The brave Mississippi farm boy nearly joined them, as his uncovered position was raked by 88mm shells near St. Lo. Though Whitten downplays his role in that fighting, he was given a Bronze Star Medal.
But that was a mere prelude to the events of December 16-26. Stanley Weintraub's book 11 Days in December lists American casualties as 100,000, making it the bloodiest battle in U.S. history. Whitten and the 2nd Armored Division raced 100 miles in less than a day to join the fighting to stem the onslaught of 200,000 of Hitler's best soldiers and rescue besieged Americans. Fellow soldiers from his group lost fingers and toes to frostbite, but they smashed the 2nd Panzer Division.
During the battle, he and several soldiers spent nights in a Belgian home. The grateful family cooked their rations up to taste like fresh eggs and bacon. Even after the war, he continued to correspond with the Deville family.

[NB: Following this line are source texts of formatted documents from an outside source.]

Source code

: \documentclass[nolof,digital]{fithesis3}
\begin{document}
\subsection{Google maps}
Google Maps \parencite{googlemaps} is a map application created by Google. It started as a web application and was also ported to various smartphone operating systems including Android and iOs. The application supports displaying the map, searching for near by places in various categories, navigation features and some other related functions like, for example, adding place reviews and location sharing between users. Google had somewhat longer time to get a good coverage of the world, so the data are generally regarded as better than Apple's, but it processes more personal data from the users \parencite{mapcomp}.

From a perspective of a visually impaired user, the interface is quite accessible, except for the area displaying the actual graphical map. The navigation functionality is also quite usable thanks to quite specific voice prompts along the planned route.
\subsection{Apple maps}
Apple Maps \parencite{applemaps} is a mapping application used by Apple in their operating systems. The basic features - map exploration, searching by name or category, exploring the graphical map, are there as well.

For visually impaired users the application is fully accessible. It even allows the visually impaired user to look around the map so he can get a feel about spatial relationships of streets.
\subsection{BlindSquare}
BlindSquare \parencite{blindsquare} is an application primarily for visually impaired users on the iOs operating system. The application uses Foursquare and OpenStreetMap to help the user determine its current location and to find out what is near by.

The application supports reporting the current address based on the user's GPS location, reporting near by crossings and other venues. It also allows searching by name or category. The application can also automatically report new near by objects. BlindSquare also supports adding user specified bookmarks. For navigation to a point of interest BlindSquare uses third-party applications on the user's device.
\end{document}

Whitten wrote of a Christmas Day present of an end to the blizzard which prevented Allied air attacks. Hundreds of planes proceeded to destroy enemy positions. Eventually, he and his fellow members of the Ninth Army pushed down to meet up with General George Patton's Army, catching the German troops in a vise, ending the final Nazi offensive.
Whitten would go on to be one of the first American soldiers to enter Berlin. He came home to get married, go to college, and even graduate school. He even served several years as the Standing Chairman on an international committee on Nuclear, Biological and Chemical Defense during the Cold War, before retiring to Anniston, Alabama.
Though Whitten died just shy of the 70th Anniversary of the Battle of the Bulge, his daughter, an English professor and colleague of mine, brought over a scan of Whitten's World War II service. It's another reminder of the sacrifice that he and so many other "ordinary" Americans made to earn the moniker "The Greatest Generation."